Improve BN_mod_inverse performance.
authorBodo Möller <bodo@openssl.org>
Wed, 29 Nov 2000 09:41:19 +0000 (09:41 +0000)
committerBodo Möller <bodo@openssl.org>
Wed, 29 Nov 2000 09:41:19 +0000 (09:41 +0000)
Get the BN_mod_exp_mont bugfix (for handling negative inputs) correct
this time.

CHANGES
crypto/bn/bn_exp.c
crypto/bn/bn_gcd.c
crypto/bn/expspeed.c

diff --git a/CHANGES b/CHANGES
index 998ea16..7a5bac8 100644 (file)
--- a/CHANGES
+++ b/CHANGES
@@ -3,6 +3,12 @@
 
  Changes between 0.9.6 and 0.9.7  [xx XXX 2000]
 
+  *) Make BN_mod_inverse faster by explicitly handling small quotients
+     in the Euclid loop instead of always using BN_div.
+     (Speed gain about 20% for small moduli [256 or 512 bits], about
+     30% for larger ones [1024 or 2048 bits].)
+     [Bodo Moeller]
+
   *) Disable ssl2_peek and ssl3_peek (i.e., both implementations
      of SSL_peek) because they both are completely broken.
      They will be fixed RSN by adding an additional 'peek' parameter
index eab394b..35ab56e 100644 (file)
@@ -376,7 +376,7 @@ int BN_mod_exp_mont(BIGNUM *rr, const BIGNUM *a, const BIGNUM *p,
 
        BN_init(&val[0]);
        ts=1;
-       if (!a->neg && BN_ucmp(a,m) >= 0)
+       if (a->neg || BN_ucmp(a,m) >= 0)
                {
                if (!BN_nnmod(&(val[0]),a,m,ctx))
                        goto err;
index ea6816a..d53f326 100644 (file)
@@ -204,7 +204,7 @@ err:
 BIGNUM *BN_mod_inverse(BIGNUM *in,
        const BIGNUM *a, const BIGNUM *n, BN_CTX *ctx)
        {
-       BIGNUM *A,*B,*X,*Y,*M,*D,*R=NULL;
+       BIGNUM *A,*B,*X,*Y,*M,*D,*T,*R=NULL;
        BIGNUM *ret=NULL;
        int sign;
 
@@ -218,7 +218,8 @@ BIGNUM *BN_mod_inverse(BIGNUM *in,
        D = BN_CTX_get(ctx);
        M = BN_CTX_get(ctx);
        Y = BN_CTX_get(ctx);
-       if (Y == NULL) goto err;
+       T = BN_CTX_get(ctx);
+       if (T == NULL) goto err;
 
        if (in == NULL)
                R=BN_new();
@@ -253,7 +254,47 @@ BIGNUM *BN_mod_inverse(BIGNUM *in,
                 *     -sign*Y*a  ==  A   (mod |n|)
                 */
 
-               if (!BN_div(D,M,A,B,ctx)) goto err;
+               /* (D, M) := (A/B, A%B) ... */
+               if (BN_num_bits(A) == BN_num_bits(B))
+                       {
+                       if (!BN_one(D)) goto err;
+                       if (!BN_sub(M,A,B)) goto err;
+                       }
+               else if (BN_num_bits(A) == BN_num_bits(B) + 1)
+                       {
+                       /* A/B is 1, 2, or 3 */
+                       if (!BN_lshift1(T,B)) goto err;
+                       if (BN_ucmp(A,T) < 0)

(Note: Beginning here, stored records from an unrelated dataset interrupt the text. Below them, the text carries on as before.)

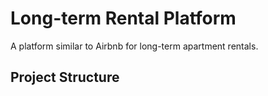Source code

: # Long-term Rental Platform

A platform similar to Airbnb for long-term apartment rentals.

## Project Structure

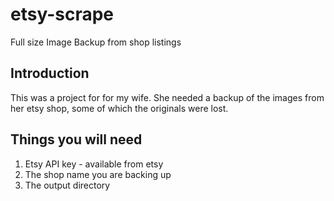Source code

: # etsy-scrape
Full size Image Backup from shop listings

## Introduction
This was a project for for my wife. She needed a backup of the images from her etsy shop, some of which the originals were lost. 

## Things you will need
1. Etsy API key - available from etsy
2. The shop name you are backing up
3. The output directory 

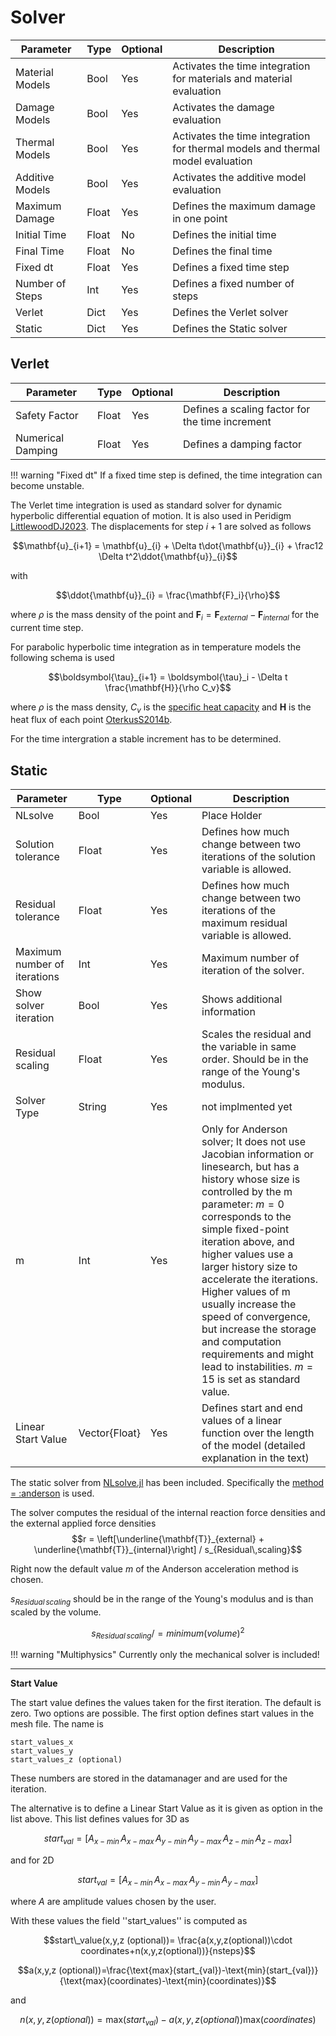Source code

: # Solver

| Parameter | Type | Optional | Description |
|---|---|---|---|
| Material Models  | Bool | Yes | Activates the time integration for materials and material evaluation |
| Damage Models    | Bool | Yes | Activates the damage evaluation |
| Thermal Models   | Bool | Yes | Activates the time integration for thermal models and thermal model evaluation |
| Additive Models  | Bool | Yes | Activates the additive model evaluation |
| Maximum Damage   | Float | Yes | Defines the maximum damage in one point |
| Initial Time | Float | No | Defines the initial time |
| Final Time | Float | No | Defines the final time |
| Fixed dt    | Float | Yes | Defines a fixed time step |
| Number of Steps   | Int | Yes | Defines a fixed number of steps |
| Verlet | Dict | Yes | Defines the Verlet solver |
| Static | Dict | Yes | Defines the Static solver |

## Verlet

| Parameter | Type | Optional | Description |
|---|---|---|---|
| Safety Factor  | Float | Yes | Defines a scaling factor for the time increment |
| Numerical Damping | Float | Yes | Defines a damping factor |


!!! warning "Fixed dt"
    If a fixed time step is defined, the time integration can become unstable.


The Verlet time integration is used as standard solver for dynamic hyperbolic differential equation of motion. It is also used in Peridigm [LittlewoodDJ2023](@cite). The displacements for step $i+1$ are solved as follows

$$\mathbf{u}_{i+1} = \mathbf{u}_{i} + \Delta t\dot{\mathbf{u}}_{i} + \frac12 \Delta t^2\ddot{\mathbf{u}}_{i}$$

with

$$\ddot{\mathbf{u}}_{i} = \frac{\mathbf{F}_i}{\rho}$$

where $\rho$ is the mass density of the point and $\mathbf{F}_i=\mathbf{F}_{external}-\mathbf{F}_{internal}$ for the current time step.

For parabolic hyperbolic time integration as in temperature models the following schema is used

$$\boldsymbol{\tau}_{i+1} =  \boldsymbol{\tau}_i - \Delta t \frac{\mathbf{H}}{\rho C_v}$$

where $\rho$ is the mass density, $C_v$ is the [specific heat capacity](https://en.wikipedia.org/wiki/Specific_heat_capacity) and $\mathbf{H}$ is the heat flux of each point [OterkusS2014b](@cite).

For the time intergration a stable increment has to be determined.

## Static



| Parameter | Type | Optional | Description |
|---|---|---|---|
| NLsolve  | Bool | Yes | Place Holder |
| Solution tolerance  | Float | Yes | Defines how much change between two iterations of the solution variable is allowed. |
| Residual tolerance  | Float | Yes |  Defines how much change between two iterations of the maximum residual variable is allowed. |
| Maximum number of iterations  | Int | Yes | Maximum number of iteration of the solver. |
| Show solver iteration  | Bool | Yes | Shows additional information |
| Residual scaling  | Float | Yes | Scales the residual and the variable in same order. Should be in the range of the Young's modulus. |
| Solver Type  | String | Yes | not implmented yet |
| m | Int | Yes | Only for Anderson solver;  It does not use Jacobian information or linesearch, but has a history whose size is controlled by the m parameter: $m=0$ corresponds to the simple fixed-point iteration above, and higher values use a larger history size to accelerate the iterations. Higher values of m usually increase the speed of convergence, but increase the storage and computation requirements and might lead to instabilities. $m=15$ is set as standard value.|
| Linear Start Value | Vector{Float} | Yes | Defines start and end values of a linear function over the length of the model (detailed explanation in the text) |
The static solver from [NLsolve.jl](https://github.com/JuliaNLSolvers/NLsolve.jl) has been included. Specifically the [method = :anderson](https://github.com/JuliaNLSolvers/NLsolve.jl#anderson-acceleration) is used.

The solver computes the residual of the internal reaction force densities and the external applied force densities
$$r =  \left[\underline{\mathbf{T}}_{external} + \underline{\mathbf{T}}_{internal}\right] / s_{Residual\,scaling}$$

Right now the default value $m$ of the Anderson acceleration method is chosen.

$s_{Residual\,scaling}$ should be in the range of the Young's modulus and is than scaled by the volume.

$$s_{Residual\,scaling} /= minimum(volume)^2$$


!!! warning "Multiphysics"
    Currently only the mechanical solver is included!

---

**Start Value**

The start value defines the values taken for the first iteration. The default is zero. Two options are possible. The first option defines start values in the mesh file. The name is

    start_values_x
    start_values_y
    start_values_z (optional)

These numbers are stored in the datamanager and are used for the iteration.

The alternative is to define a Linear Start Value as it is given as option in the list above. This list defines values for 3D as

$$start_{val} = [A_{x-min}\,A_{x-max}\,A_{y-min}\,A_{y-max}\,A_{z-min}\,A_{z-max}]$$

and for 2D

$$start_{val} = [A_{x-min}\,A_{x-max}\,A_{y-min}\,A_{y-max}]$$

where $A$ are amplitude values chosen by the user.

With these values the field ''start_values'' is computed as


$$start\_value(x,y,z (optional))= \frac{a(x,y,z(optional))\cdot coordinates+n(x,y,z(optional))}{nsteps}$$

$$a(x,y,z (optional))=\frac{\text{max}(start_{val})-\text{min}(start_{val})}{\text{max}(coordinates)-\text{min}(coordinates)}$$

and

$$n(x,y,z (optional))=\text{max}(start_{val})-a(x,y,z (optional))\text{max}(coordinates)$$
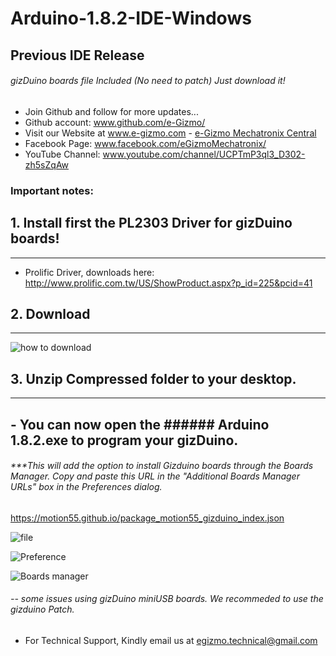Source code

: # Arduino-1.8.2-IDE-Windows
## Previous IDE Release
###### gizDuino boards file Included (No need to patch) Just download it!
- Join Github and follow for more updates...
- Github account: www.github.com/e-Gizmo/
- Visit our Website at www.e-gizmo.com - [e-Gizmo Mechatronix Central](www.e-gizmo.com)
- Facebook Page: www.facebook.com/eGizmoMechatronix/
- YouTube Channel: www.youtube.com/channel/UCPTmP3ql3_D302-zh5sZqAw


### Important notes:

## 1. Install first the PL2303 Driver for gizDuino boards!
 -----
 - Prolific Driver, downloads here: <http://www.prolific.com.tw/US/ShowProduct.aspx?p_id=225&pcid=41>
 
## 2. Download
 -------
 ![how to download](http://i.makeagif.com/media/6-21-2016/_xYx6X.gif)
 
## 3. Unzip Compressed folder to your desktop.
  -----
 ## -  You can now open the ###### Arduino 1.8.2.exe to program your gizDuino.
 
 ###### ***This will add the option to install Gizduino boards through the Boards Manager. Copy and paste this URL in the "Additional Boards Manager URLs" box in the Preferences dialog.

<https://motion55.github.io/package_motion55_gizduino_index.json>
 
 ![file](http://i.imgur.com/vdHBBfR.png)
 
 ![Preference](http://i.imgur.com/ZLBrblF.png)
 
 ![Boards manager](http://i.imgur.com/U1TAPUI.png)
 
 ###### -- some issues using gizDuino miniUSB boards. We recommeded to use the gizduino Patch.


- For Technical Support, Kindly email us at <egizmo.technical@gmail.com>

+                               {
+                               /* A < 2*B, so D=1 */
+                               if (!BN_one(D)) goto err;
+                               if (!BN_sub(M,A,B)) goto err;
+                               }
+                       else
+                               {
+                               /* A >= 2*B, so D=2 or D=3 */
+                               if (!BN_sub(M,A,T)) goto err;
+                               if (!BN_add(D,T,B)) goto err; /* use D (:= 3*B) as temp */
+                               if (BN_ucmp(A,D) < 0)
+                                       {
+                                       /* A < 3*B, so D=2 */
+                                       if (!BN_set_word(D,2)) goto err;
+                                       /* M (= A - 2*B) already has the correct value */
+                                       }
+                               else
+                                       {
+                                       /* only D=3 remains */
+                                       if (!BN_set_word(D,3)) goto err;
+                                       /* currently  M = A - 2*B,  but we need  M = A - 3*B */
+                                       if (!BN_sub(M,M,B)) goto err;
+                                       }
+                               }
+                       }
+               else
+                       {
+                       if (!BN_div(D,M,A,B,ctx)) goto err;
+                       }
+               
                /* Now
                 *      A = D*B + M;
                 * thus we have
@@ -286,8 +327,33 @@ BIGNUM *BN_mod_inverse(BIGNUM *in,
                 * Note that  X  and  Y  stay non-negative all the time.
                 */
 
-               if (!BN_mul(tmp,D,X,ctx)) goto err;
-               if (!BN_add(tmp,tmp,Y)) goto err;
+               /* most of the time D is very small, so we can optimize tmp := D*X+Y */
+               if (BN_is_one(D))
+                       {
+                       if (!BN_add(tmp,X,Y)) goto err;
+                       }
+               else
+                       {
+                       if (BN_is_word(D,2))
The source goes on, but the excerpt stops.